YOUR ASSIGNMENT:
Reproduce the data below verbatim from the line containing "Government Usage Rights Notice: The" through its final line, and produce nothing more.

[Stored data]
_ _ _ _ _

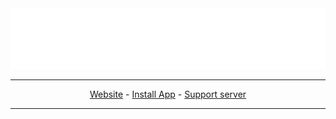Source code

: <div align="center">
<img src="/www/public/hero-title-transparent.png">


-------
<a href="https://archiver.asterisk.lol">Website</a> - <a href="https://discord.com/oauth2/authorize?client_id=1311438512045949029">Install App</a> - <a href="https://discord.gg/d3a9dW9KHN">Support server</a>

-------
</div>
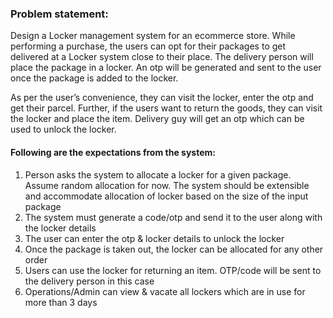 ### Problem statement:
Design a Locker management system for an ecommerce store. While performing a purchase, the users can opt for their packages to get delivered at a Locker system close to their place. The delivery person will place the package in a locker. An otp will be generated and sent to the user once the package is added to the locker.

As per the user’s convenience, they can visit the locker, enter the otp and get their parcel. Further, if the users want to return the goods, they can visit the locker and place the item. Delivery guy will get an otp which can be used to unlock the locker.

#### Following are the expectations from the system:
1.	Person asks the system to allocate a locker for a given package. Assume random allocation for now. The system should be extensible and accommodate allocation of locker based on the size of the input package
2.	The system must generate a code/otp and send it to the user along with the locker details
3.	The user can enter the otp & locker details to unlock the locker
4.	Once the package is taken out, the locker can be allocated for any other order
5.	Users can use the locker for returning an item. OTP/code will be sent to the delivery person in this case
6.	Operations/Admin can view & vacate all lockers which are in use for more than 3 days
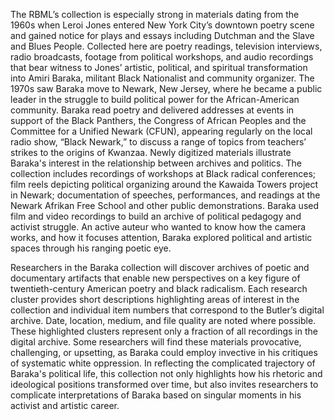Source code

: The RBML’s collection is especially strong in materials dating from the 1960s when Leroi Jones entered New York City’s downtown poetry scene and gained notice  for plays and essays including Dutchman and the Slave and Blues People. Collected here are poetry readings, television interviews, radio broadcasts, footage from political workshops, and audio recordings that bear witness to Jones’ artistic, political, and spiritual transformation into Amiri Baraka, militant Black Nationalist and community organizer. The 1970s saw Baraka move to Newark, New Jersey, where he became a public leader in the struggle to build political power for the African-American community. Baraka read poetry and delivered addresses at events in support of the Black Panthers, the Congress of African Peoples and the Committee for a Unified Newark (CFUN), appearing regularly on the local radio show, “Black Newark,” to discuss a range of topics from teachers’ strikes to the origins of Kwanzaa. Newly digitized materials illustrate Baraka's interest in the relationship between archives and politics. The collection includes recordings of workshops at Black radical conferences; film reels depicting political organizing around the Kawaida Towers project in Newark; documentation of speeches, performances, and readings at the Newark Afrikan Free School and other public demonstrations. Baraka used film and video recordings to build an archive of political  pedagogy and activist struggle. An active auteur who wanted to know how the camera works, and how it focuses attention, Baraka explored political and artistic spaces through his ranging poetic eye.

Researchers in the Baraka collection will discover archives of poetic and documentary artifacts that enable new perspectives on a key figure of twentieth-century American poetry and black radicalism. Each research cluster provides short descriptions highlighting areas of interest in the collection and individual item numbers that correspond to the Butler’s digital archive. Date, location, medium, and file quality are noted where possible.  These highlighted clusters represent only a fraction of all recordings in the digital archive. Some researchers will find these materials provocative, challenging, or upsetting, as Baraka could employ invective in his critiques of systematic white oppression. In reflecting the  complicated trajectory of Baraka's political life, this collection not only highlights how his rhetoric and ideological positions transformed over time, but also invites researchers to complicate interpretations of Baraka based on singular moments in his activist and artistic career.



<br>  







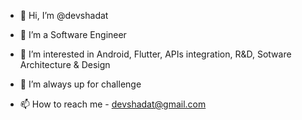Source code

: - 👋 Hi, I’m @devshadat
- 🌱 I’m a Software Engineer
- 👀 I’m interested in Android, Flutter, APIs integration, R&D, Sotware Architecture & Design 

- 💞️ I’m always up for challenge 
- 📫 How to reach me - devshadat@gmail.com 

<!---
devshadat/devshadat is a ✨ special ✨ repository because its `README.md` (this file) appears on your GitHub profile.
You can click the Preview link to take a look at your changes.
--->
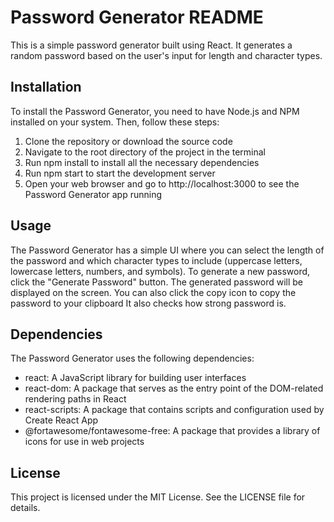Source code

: <!DOCTYPE html>
<html>
  <head>
    <meta charset="UTF-8">
    <meta name="viewport" content="width=device-width, initial-scale=1.0">
  </head>
  <body>
    <h1>Password Generator README</h1>
    <p>This is a simple password generator built using React. It generates a random password based on the user's input for length and character types.</p>
    <h2>Installation</h2>
    <p>To install the Password Generator, you need to have Node.js and NPM installed on your system. Then, follow these steps:</p>
    <ol>
      <li>Clone the repository or download the source code</li>
      <li>Navigate to the root directory of the project in the terminal</li>
      <li>Run npm install to install all the necessary dependencies</li>
      <li>Run npm start to start the development server</li>
      <li>Open your web browser and go to http://localhost:3000 to see the Password Generator app running</li>
    </ol>
    <h2>Usage</h2>
    <p>The Password Generator has a simple UI where you can select the length of the password and which character types to include (uppercase letters, lowercase letters, numbers, and symbols). To generate a new password, click the "Generate Password" button. The generated password will be displayed on the screen. You can also click the copy icon to copy the password to your clipboard It also checks how strong password is.</p>
    <h2>Dependencies</h2>
    <p>The Password Generator uses the following dependencies:</p>
    <ul>
      <li>react: A JavaScript library for building user interfaces</li>
      <li>react-dom: A package that serves as the entry point of the DOM-related rendering paths in React</li>
      <li>react-scripts: A package that contains scripts and configuration used by Create React App</li>
      <li>@fortawesome/fontawesome-free: A package that provides a library of icons for use in web projects</li>
    </ul>
    <h2>License</h2>
    <p>This project is licensed under the MIT License. See the LICENSE file for details.</p>
  </body>
</html>
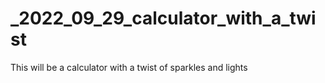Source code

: # _2022_09_29_calculator_with_a_twist
This will be a calculator with a twist of sparkles and lights
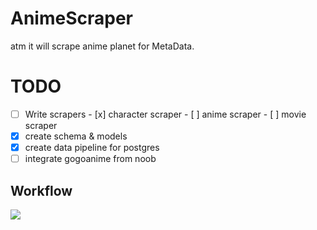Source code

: # AnimeScraper
atm it will scrape anime planet for MetaData.

# TODO
- [ ] Write scrapers
      - [x] character scraper
      - [ ] anime scraper
      - [ ] movie scraper
- [x] create schema & models
- [x] create data pipeline for postgres
- [ ] integrate gogoanime from noob

## Workflow
![](https://github.com/nsfwapp/AnimeScraper/blob/main/AnimeScraper.png)
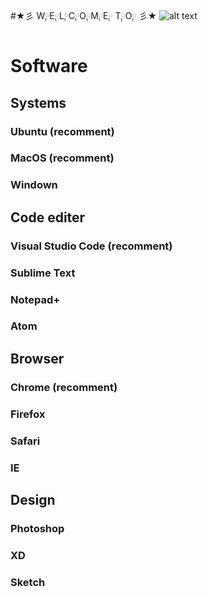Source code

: #★彡 W༙E༙L༙C༙O༙M༙E༙ T༙O༙ 彡★ ![alt text](https://lh3.googleusercontent.com/a-/AAuE7mBMFxsm8vQpvamCZZbkp7B4JpJ7mczOY8LP2b1z=s96 "Front-end Developer")

# Software
## Systems
### Ubuntu (recomment)
### MacOS (recomment)
### Windown

## Code editer
### Visual Studio Code (recomment)
### Sublime Text
### Notepad+
### Atom

## Browser
### Chrome (recomment)
### Firefox
### Safari
### IE

## Design
### Photoshop
### XD
### Sketch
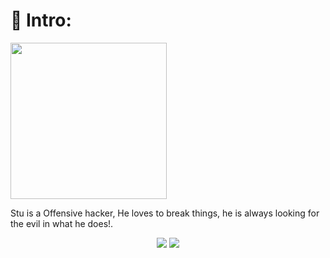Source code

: # 🔑 Intro:

<img src="https://noobiedog.com/content/images/2020/04/DBGicHEXkAEgiek.jpg" data-canonical-src="https://noobiedog.com/content/images/2020/04/DBGicHEXkAEgiek.jpg" width="250" height="250" />

Stu is a Offensive hacker, He loves to break things, he is always looking for the evil in what he does!.

<p align="center">
<a href="https://twitter.com/NoobieDog"><img src="https://img.shields.io/twitter/follow/NoobieDog?color=28aee4&label=%40NoobieDog&logo=twitter&logoColor=28aee4&style=for-the-badge"></a>
<a href="https://github.com/NoobieDog"><img src="https://img.shields.io/github/followers/NoobieDog?color=%2328aee4&logoColor=28aee4&logo=github&style=for-the-badge"></a>
</p>
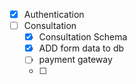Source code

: - [x] Authentication
- [ ] Consultation
  - [x] Consultation Schema
  - [x] ADD form data to db
  - [ ] payment gateway
  - [ ]
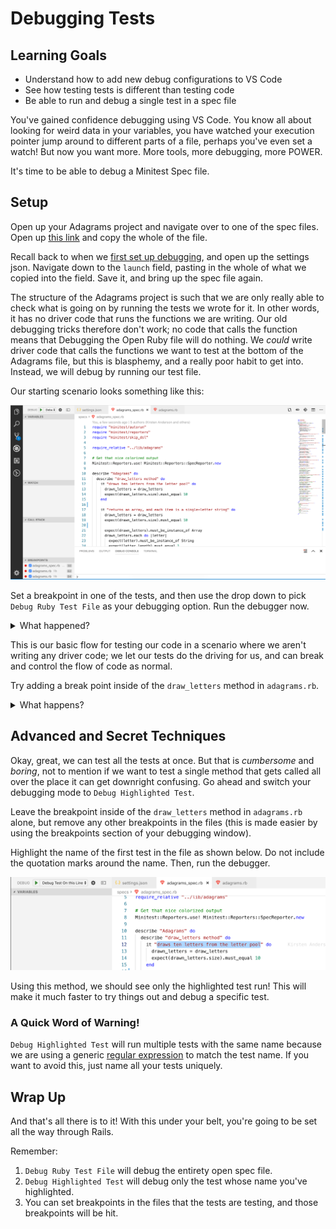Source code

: # Debugging Tests

## Learning Goals
- Understand how to add new debug configurations to VS Code
- See how testing tests is different than testing code
- Be able to run and debug a single test in a spec file

You've gained confidence debugging using VS Code. You know all about looking for weird data in your variables, you have watched your execution pointer jump around to different parts of a file, perhaps you've even set a watch! But now you want more. More tools, more debugging, more POWER.

It's time to be able to debug a Minitest Spec file.

## Setup

Open up your Adagrams project and navigate over to one of the spec files. Open up [this link](source/sample_launch.json) and copy the whole of the file.

Recall back to when we [first set up debugging](debugging-with-vs-code.md), and open up the settings json. Navigate down to the `launch` field, pasting in the whole of what we copied into the field. Save it, and bring up the spec file again.

The structure of the Adagrams project is such that we are only really able to check what is going on by running the tests we wrote for it. In other words, it has no driver code that runs the functions we are writing. Our old debugging tricks therefore don't work; no code that calls the function means that Debugging the Open Ruby file will do nothing. We _could_ write driver code that calls the functions we want to test at the bottom of the Adagrams file, but this is blasphemy, and a really poor habit to get into. Instead, we will debug by running our test file.

Our starting scenario looks something like this:

![In the editor, the debug panel is open, the adagrams_spec.rb file is open, with adagrams.rb available as well.](images/test-debug-1.png "In the editor, the debug panel is open, the adagrams_spec.rb file is open, with adagrams.rb available as well.")

Set a breakpoint in one of the tests, and then use the drop down to pick `Debug Ruby Test File` as your debugging option. Run the debugger now.

<details>
<summary>What happened?</summary>
We would expect to see all of the tests run, not necessarily in the order that they were written in `adagrams_spec.rb`. When the debugger reached the breakpoint, we would expect the program to break, giving us control of the flow of execution. If this did not work, try closing and opening VS Code and trying the debugger again.
</details>

This is our basic flow for testing our code in a scenario where we aren't writing any driver code; we let our tests do the driving for us, and can break and control the flow of code as normal. 

Try adding a break point inside of the `draw_letters` method in `adagrams.rb`. 

<details>
<summary>What happens?</summary>
Wowzer, the breakpoint inside the method gets hit each time it's called by the tests!
</details>

## Advanced and Secret Techniques

Okay, great, we can test all the tests at once. But that is _cumbersome_ and _boring_, not to mention if we want to test a single method that gets called all over the place it can get downright confusing. Go ahead and switch your debugging mode to `Debug Highlighted Test`.

Leave the breakpoint inside of the `draw_letters` method in `adagrams.rb` alone, but remove any other breakpoints in the files (this is made easier by using the breakpoints section of your debugging window).

Highlight the name of the first test in the file as shown below. Do not include the quotation marks around the name. Then, run the debugger.

![Debugger is set to Debug Highlighted Test, and the text of the first test is selected without including any quotation marks.](images/test-debug-2.png "Debugger is set to Debug Highlighted Test, and the text of the first test is selected without including any quotation marks.")

Using this method, we should see only the highlighted test run! This will make it much faster to try things out and debug a specific test. 

### A Quick Word of Warning!

`Debug Highlighted Test` will run multiple tests with the same name because we are using a generic [regular expression](../00-programming-fundamentals/intro-to-regex.md) to match the test name. If you want to avoid this, just name all your tests uniquely.

## Wrap Up

And that's all there is to it! With this under your belt, you're going to be set all the way through Rails. 

Remember:

1. `Debug Ruby Test File` will debug the entirety open spec file.
1. `Debug Highlighted Test` will debug only the test whose name you've highlighted.
1. You can set breakpoints in the files that the tests are testing, and those breakpoints will be hit.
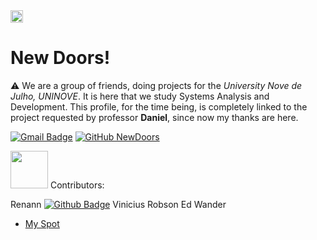 <img src="https://newdoors1.weebly.com/uploads/1/2/4/2/124210107/whatsapp-image-2021-03-03-at-14-40-17-removebg-preview_orig.png" width="20"> 

# New Doors!

⚠️ We are a group of friends, doing projects for the *University Nove de Julho, UNINOVE*. It is here that we study Systems Analysis and Development. This profile, for the time being, is completely linked to the project requested by professor **Daniel**, since now my thanks are here.

[![Gmail Badge](https://img.shields.io/badge/newwdoorss1@gmail.com-3f4961?style=flat-square&labelColor=3f4961&logo=Gmail&logoColor=white&link=mailto:newwdoorss1@gmail.com)](mailto:newwdoorss1@gmail.com) [![GitHub NewDoors](https://img.shields.io/github/followers/NewDoors1?label=follow&style=social)](https://github.com/NewDoors1) 

<!-- colocar o github de todo mundo depois e os emails-->
<img src="https://media.giphy.com/media/LnQjpWaON8nhr21vNW/giphy.gif" width="60">
Contributors:

Renann [![Github Badge](https://img.shields.io/badge/-Github-000?style=flat-square&logo=Github&logoColor=white&link=https://github.com/Renann1)](https://github.com/Renann1)
Vinicius
Robson
Ed Wander


* [My Spot](https://github.com/users/NewDoors1/projects/1)
<!--

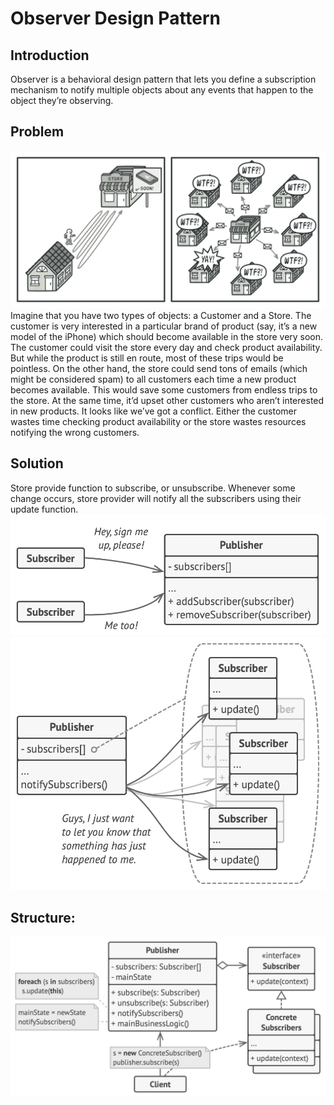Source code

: # Observer Design Pattern

## Introduction
Observer is a behavioral design pattern that lets you define a subscription mechanism to notify multiple objects about any events that happen to the object they’re observing.

## Problem
![img.png](img.png)
Imagine that you have two types of objects: a Customer and a Store. The customer is very interested in a particular brand of product (say, it’s a new model of the iPhone) which should become available in the store very soon.
The customer could visit the store every day and check product availability. But while the product is still en route, most of these trips would be pointless.
On the other hand, the store could send tons of emails (which might be considered spam) to all customers each time a new product becomes available. This would save some customers from endless trips to the store. At the same time, it’d upset other customers who aren’t interested in new products.
It looks like we’ve got a conflict. Either the customer wastes time checking product availability or the store wastes resources notifying the wrong customers.

## Solution
Store provide function to subscribe, or unsubscribe.
Whenever some change occurs, store provider will notify all the subscribers using their update function.
![img_1.png](img_1.png)
![img_2.png](img_2.png)

## Structure:
![img_3.png](img_3.png)
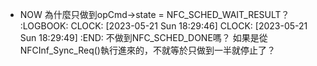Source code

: - NOW 為什麼只做到opCmd->state = NFC_SCHED_WAIT_RESULT？
  :LOGBOOK:
  CLOCK: [2023-05-21 Sun 18:29:46]
  CLOCK: [2023-05-21 Sun 18:29:49]
  :END:
  不做到NFC_SCHED_DONE嗎？
  如果是從NFCInf_Sync_Req()執行進來的，不就等於只做到一半就停止了？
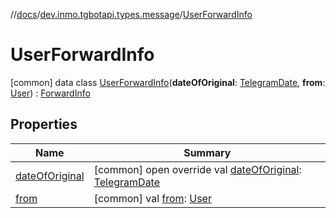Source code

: //[docs](../../../index.md)/[dev.inmo.tgbotapi.types.message](../index.md)/[UserForwardInfo](index.md)



# UserForwardInfo  
 [common] data class [UserForwardInfo](index.md)(**dateOfOriginal**: [TelegramDate](../../dev.inmo.tgbotapi.types/-telegram-date/index.md), **from**: [User](../../dev.inmo.tgbotapi.types/-user/index.md)) : [ForwardInfo](../-forward-info/index.md)   


## Properties  
  
|  Name |  Summary | 
|---|---|
| <a name="dev.inmo.tgbotapi.types.message/UserForwardInfo/dateOfOriginal/#/PointingToDeclaration/"></a>[dateOfOriginal](date-of-original.md)| <a name="dev.inmo.tgbotapi.types.message/UserForwardInfo/dateOfOriginal/#/PointingToDeclaration/"></a> [common] open override val [dateOfOriginal](date-of-original.md): [TelegramDate](../../dev.inmo.tgbotapi.types/-telegram-date/index.md)   <br>|
| <a name="dev.inmo.tgbotapi.types.message/UserForwardInfo/from/#/PointingToDeclaration/"></a>[from](from.md)| <a name="dev.inmo.tgbotapi.types.message/UserForwardInfo/from/#/PointingToDeclaration/"></a> [common] val [from](from.md): [User](../../dev.inmo.tgbotapi.types/-user/index.md)   <br>|

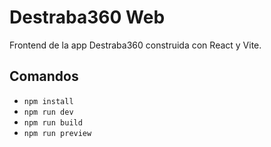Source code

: # Destraba360 Web

Frontend de la app Destraba360 construida con React y Vite.

## Comandos

- `npm install`  
- `npm run dev`  
- `npm run build`  
- `npm run preview`
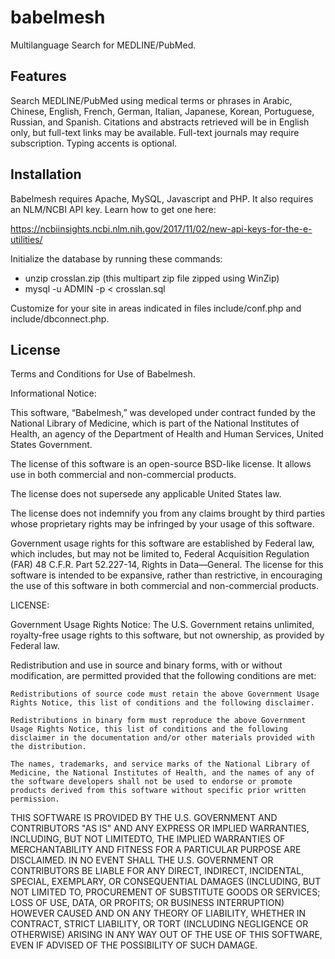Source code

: # babelmesh
Multilanguage Search for MEDLINE/PubMed.

## Features

Search MEDLINE/PubMed using medical terms or phrases in Arabic, Chinese, English, French, German, Italian, Japanese, Korean, Portuguese, Russian, and Spanish. Citations and abstracts retrieved will be in English only, but full-text links may be available. Full-text journals may require subscription. Typing accents is optional.

## Installation

Babelmesh requires Apache, MySQL, Javascript and PHP. It also requires an NLM/NCBI API key. Learn how to get one here:
  
  https://ncbiinsights.ncbi.nlm.nih.gov/2017/11/02/new-api-keys-for-the-e-utilities/

Initialize the database by running these commands:

- unzip crosslan.zip (this multipart zip file zipped using WinZip)
- mysql -u ADMIN -p < crosslan.sql 

Customize for your site in areas indicated in files include/conf.php and include/dbconnect.php.

## License

Terms and Conditions for Use of Babelmesh.

Informational Notice:

This software, “Babelmesh,” was developed under contract funded by the National Library of Medicine, which is part of the National Institutes of Health, an agency of the Department of Health and Human Services, United States Government.

The license of this software is an open-source BSD-like license. It allows use in both commercial and non-commercial products.

The license does not supersede any applicable United States law.

The license does not indemnify you from any claims brought by third parties whose proprietary rights may be infringed by your usage of this software.

Government usage rights for this software are established by Federal law, which includes, but may not be limited to, Federal Acquisition Regulation (FAR) 48 C.F.R. Part 52.227-14, Rights in Data—General. The license for this software is intended to be expansive, rather than restrictive, in encouraging the use of this software in both commercial and non-commercial products.

LICENSE:

Government Usage Rights Notice: The U.S. Government retains unlimited, royalty-free usage rights to this software, but not ownership, as provided by Federal law.

Redistribution and use in source and binary forms, with or without modification, are permitted provided that the following conditions are met:

    Redistributions of source code must retain the above Government Usage Rights Notice, this list of conditions and the following disclaimer.

    Redistributions in binary form must reproduce the above Government Usage Rights Notice, this list of conditions and the following disclaimer in the documentation and/or other materials provided with the distribution.

    The names, trademarks, and service marks of the National Library of Medicine, the National Institutes of Health, and the names of any of the software developers shall not be used to endorse or promote products derived from this software without specific prior written permission.

THIS SOFTWARE IS PROVIDED BY THE U.S. GOVERNMENT AND CONTRIBUTORS "AS IS" AND ANY EXPRESS OR IMPLIED WARRANTIES, INCLUDING, BUT NOT LIMITEDTO, THE IMPLIED WARRANTIES OF MERCHANTABILITY AND FITNESS FOR A PARTICULAR PURPOSE ARE DISCLAIMED. IN NO EVENT SHALL THE U.S. GOVERNMENT OR CONTRIBUTORS BE LIABLE FOR ANY DIRECT, INDIRECT, INCIDENTAL, SPECIAL, EXEMPLARY, OR CONSEQUENTIAL DAMAGES (INCLUDING, BUT NOT LIMITED TO, PROCUREMENT OF SUBSTITUTE GOODS OR SERVICES; LOSS OF USE, DATA, OR PROFITS; OR BUSINESS INTERRUPTION) HOWEVER CAUSED AND ON ANY THEORY OF LIABILITY, WHETHER IN CONTRACT, STRICT LIABILITY, OR TORT (INCLUDING NEGLIGENCE OR OTHERWISE) ARISING IN ANY WAY OUT OF THE USE OF THIS SOFTWARE, EVEN IF ADVISED OF THE POSSIBILITY OF SUCH DAMAGE.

_ _ _ _ _

PROBLEM SOLUTION:
Government Usage Rights Notice: The U.S. Government retains unlimited, royalty-free usage rights to this software, but not ownership, as provided by Federal law.

Redistribution and use in source and binary forms, with or without modification, are permitted provided that the following conditions are met:

    Redistributions of source code must retain the above Government Usage Rights Notice, this list of conditions and the following disclaimer.

    Redistributions in binary form must reproduce the above Government Usage Rights Notice, this list of conditions and the following disclaimer in the documentation and/or other materials provided with the distribution.

    The names, trademarks, and service marks of the National Library of Medicine, the National Institutes of Health, and the names of any of the software developers shall not be used to endorse or promote products derived from this software without specific prior written permission.

THIS SOFTWARE IS PROVIDED BY THE U.S. GOVERNMENT AND CONTRIBUTORS "AS IS" AND ANY EXPRESS OR IMPLIED WARRANTIES, INCLUDING, BUT NOT LIMITEDTO, THE IMPLIED WARRANTIES OF MERCHANTABILITY AND FITNESS FOR A PARTICULAR PURPOSE ARE DISCLAIMED. IN NO EVENT SHALL THE U.S. GOVERNMENT OR CONTRIBUTORS BE LIABLE FOR ANY DIRECT, INDIRECT, INCIDENTAL, SPECIAL, EXEMPLARY, OR CONSEQUENTIAL DAMAGES (INCLUDING, BUT NOT LIMITED TO, PROCUREMENT OF SUBSTITUTE GOODS OR SERVICES; LOSS OF USE, DATA, OR PROFITS; OR BUSINESS INTERRUPTION) HOWEVER CAUSED AND ON ANY THEORY OF LIABILITY, WHETHER IN CONTRACT, STRICT LIABILITY, OR TORT (INCLUDING NEGLIGENCE OR OTHERWISE) ARISING IN ANY WAY OUT OF THE USE OF THIS SOFTWARE, EVEN IF ADVISED OF THE POSSIBILITY OF SUCH DAMAGE.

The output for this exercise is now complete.